Aviation does not "forbid" the use of either "ascend" or "descend", or for that matter other similar-sounding words; there's no central authority that's going to issue a citation to a pilot who uses non-standard phraseology. (That said, if using non-standard phraseology might cause or even contributed to flight safety issues, then the individual in question might have to re-take training and a test to help prevent a recurrence.) In aviation, the concern is with clarity between people who sometimes share no language besides Aviationish, but also with getting information across at all. This results in normally highly structured statements where each word carries specific meaning, and even who is saying something itself carries meaning; but also an attitude similar to "if you can't think of the exact phraseology, just say it in plain language and we'll figure it out together".

That makes aviation radio communications very different from when you are writing a book.

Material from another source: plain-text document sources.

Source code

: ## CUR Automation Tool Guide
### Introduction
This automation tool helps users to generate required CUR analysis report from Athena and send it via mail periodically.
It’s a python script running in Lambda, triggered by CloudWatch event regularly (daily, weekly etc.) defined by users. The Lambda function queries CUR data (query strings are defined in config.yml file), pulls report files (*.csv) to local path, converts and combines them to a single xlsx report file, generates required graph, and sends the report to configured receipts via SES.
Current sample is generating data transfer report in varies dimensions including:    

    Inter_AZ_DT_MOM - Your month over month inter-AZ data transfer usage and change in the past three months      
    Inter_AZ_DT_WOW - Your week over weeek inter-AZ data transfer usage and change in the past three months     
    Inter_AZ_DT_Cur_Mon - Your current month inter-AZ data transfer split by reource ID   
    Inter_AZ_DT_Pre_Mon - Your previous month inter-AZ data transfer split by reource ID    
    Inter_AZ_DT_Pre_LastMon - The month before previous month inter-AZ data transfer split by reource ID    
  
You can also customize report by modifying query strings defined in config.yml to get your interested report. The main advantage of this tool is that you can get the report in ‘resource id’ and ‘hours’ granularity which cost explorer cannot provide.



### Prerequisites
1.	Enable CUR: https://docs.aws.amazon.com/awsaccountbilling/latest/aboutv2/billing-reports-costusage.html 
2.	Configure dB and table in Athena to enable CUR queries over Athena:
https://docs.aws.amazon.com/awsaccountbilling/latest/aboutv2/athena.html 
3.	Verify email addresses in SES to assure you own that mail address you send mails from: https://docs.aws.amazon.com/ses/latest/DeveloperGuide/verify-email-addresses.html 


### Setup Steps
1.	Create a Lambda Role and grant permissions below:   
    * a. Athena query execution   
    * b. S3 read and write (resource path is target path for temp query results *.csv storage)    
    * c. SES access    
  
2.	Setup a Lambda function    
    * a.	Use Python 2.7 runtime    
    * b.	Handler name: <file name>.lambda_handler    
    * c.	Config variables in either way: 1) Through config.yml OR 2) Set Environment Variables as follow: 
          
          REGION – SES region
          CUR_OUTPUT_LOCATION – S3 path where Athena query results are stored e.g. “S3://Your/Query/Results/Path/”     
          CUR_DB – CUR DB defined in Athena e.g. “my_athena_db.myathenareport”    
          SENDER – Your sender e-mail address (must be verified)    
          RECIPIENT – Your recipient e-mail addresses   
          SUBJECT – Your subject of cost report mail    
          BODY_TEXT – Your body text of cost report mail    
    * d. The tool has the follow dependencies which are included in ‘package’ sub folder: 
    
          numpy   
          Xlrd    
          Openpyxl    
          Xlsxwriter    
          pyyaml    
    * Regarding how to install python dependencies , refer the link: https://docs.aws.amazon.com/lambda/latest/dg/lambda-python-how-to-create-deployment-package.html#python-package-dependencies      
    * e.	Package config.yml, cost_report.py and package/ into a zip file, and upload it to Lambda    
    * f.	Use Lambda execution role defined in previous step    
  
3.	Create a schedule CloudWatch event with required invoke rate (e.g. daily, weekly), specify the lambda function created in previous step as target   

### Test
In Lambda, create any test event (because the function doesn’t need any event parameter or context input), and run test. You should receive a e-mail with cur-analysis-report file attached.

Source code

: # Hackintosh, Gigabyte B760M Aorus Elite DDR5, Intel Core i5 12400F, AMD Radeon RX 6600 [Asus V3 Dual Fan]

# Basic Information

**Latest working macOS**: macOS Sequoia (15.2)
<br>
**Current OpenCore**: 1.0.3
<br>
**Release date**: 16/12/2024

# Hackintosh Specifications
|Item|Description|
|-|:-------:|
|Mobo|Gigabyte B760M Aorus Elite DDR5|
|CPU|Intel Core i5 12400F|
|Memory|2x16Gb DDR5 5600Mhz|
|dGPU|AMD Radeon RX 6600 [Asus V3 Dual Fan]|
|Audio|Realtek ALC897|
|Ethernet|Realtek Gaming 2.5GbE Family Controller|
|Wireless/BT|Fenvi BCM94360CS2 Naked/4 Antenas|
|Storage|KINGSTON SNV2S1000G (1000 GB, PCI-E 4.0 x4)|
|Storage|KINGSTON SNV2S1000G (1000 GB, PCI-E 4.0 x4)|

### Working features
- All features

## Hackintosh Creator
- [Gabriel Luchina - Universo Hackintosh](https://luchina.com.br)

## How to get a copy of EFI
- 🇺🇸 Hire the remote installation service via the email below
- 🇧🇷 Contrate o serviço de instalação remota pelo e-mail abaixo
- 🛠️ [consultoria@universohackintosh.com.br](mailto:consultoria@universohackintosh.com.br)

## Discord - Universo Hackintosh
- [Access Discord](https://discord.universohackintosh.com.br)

Canina‭ wrote over 1 year ago

For an example of where Aviationish differs from English, if you watch reenactments of aviation accidents or even read transcripts of radio communications in aviation accident investigation reports, there will be times where air traffic controllers ask the pilots for "number of souls on board". They don't phrase it that way because they or the people who came up with these phrases are necessarily spiritual; they phrase it that way because it's the standard phraseology for asking for the total number of persons on board, including passengers, crew, and others. Yes, it could be spelled out each time, but it's easier to have a phrase that means that and exactly that and that everyone agrees on the meaning of, even if the meaning differs somewhat from what one could take it to mean in plain language.